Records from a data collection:
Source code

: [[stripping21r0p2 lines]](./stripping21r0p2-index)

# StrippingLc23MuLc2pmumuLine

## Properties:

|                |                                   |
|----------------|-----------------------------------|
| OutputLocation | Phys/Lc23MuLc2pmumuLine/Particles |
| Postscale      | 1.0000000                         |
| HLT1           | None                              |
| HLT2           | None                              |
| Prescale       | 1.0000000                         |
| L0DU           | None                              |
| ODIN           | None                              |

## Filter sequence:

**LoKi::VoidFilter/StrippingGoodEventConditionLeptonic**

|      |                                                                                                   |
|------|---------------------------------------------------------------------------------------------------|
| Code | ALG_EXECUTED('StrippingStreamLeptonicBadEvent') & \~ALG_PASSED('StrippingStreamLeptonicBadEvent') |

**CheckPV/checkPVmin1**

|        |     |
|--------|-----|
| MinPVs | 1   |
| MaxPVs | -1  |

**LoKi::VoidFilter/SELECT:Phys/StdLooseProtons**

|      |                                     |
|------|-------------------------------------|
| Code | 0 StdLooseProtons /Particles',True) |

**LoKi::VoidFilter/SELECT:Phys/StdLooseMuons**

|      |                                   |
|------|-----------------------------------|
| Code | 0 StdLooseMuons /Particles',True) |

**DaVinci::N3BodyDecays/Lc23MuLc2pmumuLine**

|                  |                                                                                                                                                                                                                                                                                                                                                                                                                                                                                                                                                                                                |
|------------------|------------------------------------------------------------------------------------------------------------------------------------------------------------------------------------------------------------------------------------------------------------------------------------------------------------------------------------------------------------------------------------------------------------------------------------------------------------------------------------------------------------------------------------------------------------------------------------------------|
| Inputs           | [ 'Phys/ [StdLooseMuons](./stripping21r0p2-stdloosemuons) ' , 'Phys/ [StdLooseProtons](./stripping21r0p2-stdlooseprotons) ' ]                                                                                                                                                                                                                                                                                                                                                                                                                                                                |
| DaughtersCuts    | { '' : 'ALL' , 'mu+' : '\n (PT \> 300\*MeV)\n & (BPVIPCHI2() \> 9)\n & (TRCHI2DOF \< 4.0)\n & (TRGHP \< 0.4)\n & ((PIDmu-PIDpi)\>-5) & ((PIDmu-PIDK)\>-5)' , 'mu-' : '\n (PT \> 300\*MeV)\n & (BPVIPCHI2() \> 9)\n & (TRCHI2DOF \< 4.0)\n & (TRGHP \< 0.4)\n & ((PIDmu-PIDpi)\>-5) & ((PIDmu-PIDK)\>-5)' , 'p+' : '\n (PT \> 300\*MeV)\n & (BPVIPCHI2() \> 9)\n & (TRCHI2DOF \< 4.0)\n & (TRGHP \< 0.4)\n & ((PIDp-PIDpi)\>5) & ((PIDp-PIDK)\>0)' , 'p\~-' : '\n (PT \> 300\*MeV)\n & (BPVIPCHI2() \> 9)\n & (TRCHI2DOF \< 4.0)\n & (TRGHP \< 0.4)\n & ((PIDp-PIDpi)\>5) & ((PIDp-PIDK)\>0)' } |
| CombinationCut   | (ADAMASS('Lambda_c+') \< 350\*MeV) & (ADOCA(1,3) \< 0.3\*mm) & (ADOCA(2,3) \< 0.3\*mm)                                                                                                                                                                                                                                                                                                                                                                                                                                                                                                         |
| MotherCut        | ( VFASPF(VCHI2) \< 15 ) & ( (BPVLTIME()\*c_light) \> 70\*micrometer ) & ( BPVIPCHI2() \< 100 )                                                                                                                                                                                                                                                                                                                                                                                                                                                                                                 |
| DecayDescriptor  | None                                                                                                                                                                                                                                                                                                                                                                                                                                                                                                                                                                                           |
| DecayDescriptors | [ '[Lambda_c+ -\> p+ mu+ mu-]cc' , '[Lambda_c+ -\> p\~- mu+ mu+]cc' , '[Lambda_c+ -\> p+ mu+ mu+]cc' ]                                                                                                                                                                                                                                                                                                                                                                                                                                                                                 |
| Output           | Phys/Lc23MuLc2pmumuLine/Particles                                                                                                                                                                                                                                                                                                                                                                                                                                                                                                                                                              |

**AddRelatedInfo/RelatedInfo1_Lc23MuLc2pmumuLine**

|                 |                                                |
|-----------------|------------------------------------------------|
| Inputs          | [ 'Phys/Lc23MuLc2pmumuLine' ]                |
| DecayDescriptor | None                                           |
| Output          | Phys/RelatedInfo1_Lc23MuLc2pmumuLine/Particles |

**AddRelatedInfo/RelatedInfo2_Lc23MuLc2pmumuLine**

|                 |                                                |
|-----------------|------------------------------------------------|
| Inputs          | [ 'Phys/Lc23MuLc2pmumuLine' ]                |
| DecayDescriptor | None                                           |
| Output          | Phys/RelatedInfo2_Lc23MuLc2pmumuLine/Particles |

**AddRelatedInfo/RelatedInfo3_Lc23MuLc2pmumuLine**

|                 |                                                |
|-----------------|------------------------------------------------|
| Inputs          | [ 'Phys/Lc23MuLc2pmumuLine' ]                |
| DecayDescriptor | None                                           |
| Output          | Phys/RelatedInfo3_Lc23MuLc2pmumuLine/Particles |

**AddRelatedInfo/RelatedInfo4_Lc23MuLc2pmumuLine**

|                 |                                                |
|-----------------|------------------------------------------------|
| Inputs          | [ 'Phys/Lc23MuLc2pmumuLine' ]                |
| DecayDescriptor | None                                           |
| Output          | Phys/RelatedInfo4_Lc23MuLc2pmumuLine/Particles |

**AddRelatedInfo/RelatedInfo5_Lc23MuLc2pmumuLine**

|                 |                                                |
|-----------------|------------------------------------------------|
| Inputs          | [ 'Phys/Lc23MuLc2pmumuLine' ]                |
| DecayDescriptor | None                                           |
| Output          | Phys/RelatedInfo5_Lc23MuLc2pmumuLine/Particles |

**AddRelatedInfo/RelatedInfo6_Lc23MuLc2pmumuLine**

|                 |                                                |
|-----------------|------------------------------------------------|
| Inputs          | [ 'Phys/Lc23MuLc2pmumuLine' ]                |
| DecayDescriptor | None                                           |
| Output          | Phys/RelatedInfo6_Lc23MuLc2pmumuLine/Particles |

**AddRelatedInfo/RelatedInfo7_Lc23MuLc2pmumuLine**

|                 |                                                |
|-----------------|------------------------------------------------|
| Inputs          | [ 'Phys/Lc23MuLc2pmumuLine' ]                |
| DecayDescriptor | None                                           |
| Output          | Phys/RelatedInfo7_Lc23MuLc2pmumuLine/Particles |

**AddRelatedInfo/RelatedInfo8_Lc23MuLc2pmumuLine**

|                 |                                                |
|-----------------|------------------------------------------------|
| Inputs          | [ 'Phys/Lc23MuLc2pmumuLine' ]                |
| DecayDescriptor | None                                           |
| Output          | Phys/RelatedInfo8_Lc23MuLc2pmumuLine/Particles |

TASK BRIEF
Please find the lines in the data that contain the word "AddRelatedInfo" and copy them.

ANSWER SPACE
**AddRelatedInfo/RelatedInfo1_Lc23MuLc2pmumuLine**
**AddRelatedInfo/RelatedInfo2_Lc23MuLc2pmumuLine**
**AddRelatedInfo/RelatedInfo3_Lc23MuLc2pmumuLine**
**AddRelatedInfo/RelatedInfo4_Lc23MuLc2pmumuLine**
**AddRelatedInfo/RelatedInfo5_Lc23MuLc2pmumuLine**
**AddRelatedInfo/RelatedInfo6_Lc23MuLc2pmumuLine**
**AddRelatedInfo/RelatedInfo7_Lc23MuLc2pmumuLine**
**AddRelatedInfo/RelatedInfo8_Lc23MuLc2pmumuLine**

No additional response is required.